▸ Exercise brief:
Take the lines from the beginning of the material through the line containing "it away from the container wall." and retype them exactly, leaving the pictures out.

= Beginning of Section =

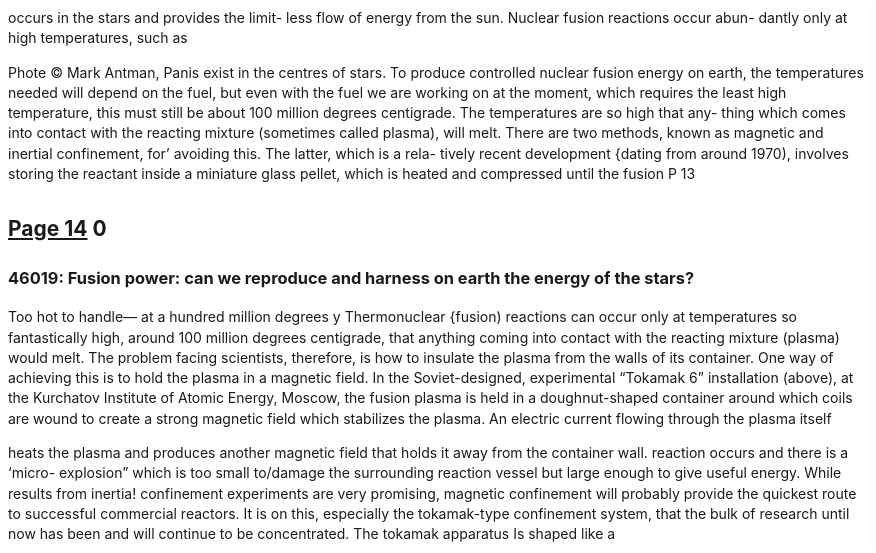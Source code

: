 occurs in the stars and provides the limit- 
less flow of energy from the sun. 
Nuclear fusion reactions occur abun- 
dantly only at high temperatures, such as 
 
Phote © Mark Antman, Panis 
exist in the centres of stars. To produce 
controlled nuclear fusion energy on earth, 
the temperatures needed will depend on 
the fuel, but even with the fuel we are 
working on at the moment, which requires 
the least high temperature, this must still 
be about 100 million degrees centigrade. 
The temperatures are so high that any- 
thing which comes into contact with the 
reacting mixture (sometimes called plasma), 
will melt. There are two methods, known 
as magnetic and inertial confinement, for’ 
avoiding this. The latter, which is a rela- 
tively recent development {dating from 
around 1970), involves storing the reactant 
inside a miniature glass pellet, which is 
heated and compressed until the fusion P 
13

## [Page 14](https://demo.humlab.umu.se/courier/074804engo.pdf#page=14) 0

### 46019: Fusion power: can we reproduce and harness on earth the energy of the stars?

Too hot to handle— 
at a hundred million degrees y 
Thermonuclear {fusion) reactions can occur only at temperatures 
so fantastically high, around 100 million degrees centigrade, that 
anything coming into contact with the reacting mixture (plasma) 
would melt. The problem facing scientists, therefore, is how to 
insulate the plasma from the walls of its container. One way of 
achieving this is to hold the plasma in a magnetic field. In the 
Soviet-designed, experimental “Tokamak 6” installation (above), 
at the Kurchatov Institute of Atomic Energy, Moscow, the fusion 
plasma is held in a doughnut-shaped container around which 
coils are wound to create a strong magnetic field which stabilizes 
the plasma. An electric current flowing through the plasma itself 
  
  
  
  
  
  
  
     
heats the plasma and produces another magnetic field that holds 
it away from the container wall. 
reaction occurs and there is a ‘micro- 
explosion” which is too small to/damage 
the surrounding reaction vessel but large 
enough to give useful energy. 
While results from inertia! confinement 
experiments are very promising, magnetic 
confinement will probably provide the 
quickest route to successful commercial 
reactors. It is on this, especially the 
tokamak-type confinement system, that 
the bulk of research until now has been and 
will continue to be concentrated. 
The tokamak apparatus Is shaped like a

= End of Section =

▸ Result of the exercise:
Source code

: occurs in the stars and provides the limit- 
less flow of energy from the sun. 
Nuclear fusion reactions occur abun- 
dantly only at high temperatures, such as 
 
Phote © Mark Antman, Panis 
exist in the centres of stars. To produce 
controlled nuclear fusion energy on earth, 
the temperatures needed will depend on 
the fuel, but even with the fuel we are 
working on at the moment, which requires 
the least high temperature, this must still 
be about 100 million degrees centigrade. 
The temperatures are so high that any- 
thing which comes into contact with the 
reacting mixture (sometimes called plasma), 
will melt. There are two methods, known 
as magnetic and inertial confinement, for’ 
avoiding this. The latter, which is a rela- 
tively recent development {dating from 
around 1970), involves storing the reactant 
inside a miniature glass pellet, which is 
heated and compressed until the fusion P 
13

## [Page 14](https://demo.humlab.umu.se/courier/074804engo.pdf#page=14) 0

### 46019: Fusion power: can we reproduce and harness on earth the energy of the stars?

Too hot to handle— 
at a hundred million degrees y 
Thermonuclear {fusion) reactions can occur only at temperatures 
so fantastically high, around 100 million degrees centigrade, that 
anything coming into contact with the reacting mixture (plasma) 
would melt. The problem facing scientists, therefore, is how to 
insulate the plasma from the walls of its container. One way of 
achieving this is to hold the plasma in a magnetic field. In the 
Soviet-designed, experimental “Tokamak 6” installation (above), 
at the Kurchatov Institute of Atomic Energy, Moscow, the fusion 
plasma is held in a doughnut-shaped container around which 
coils are wound to create a strong magnetic field which stabilizes 
the plasma. An electric current flowing through the plasma itself 
  
  
  
  
  
  
  
     
heats the plasma and produces another magnetic field that holds 
it away from the container wall. 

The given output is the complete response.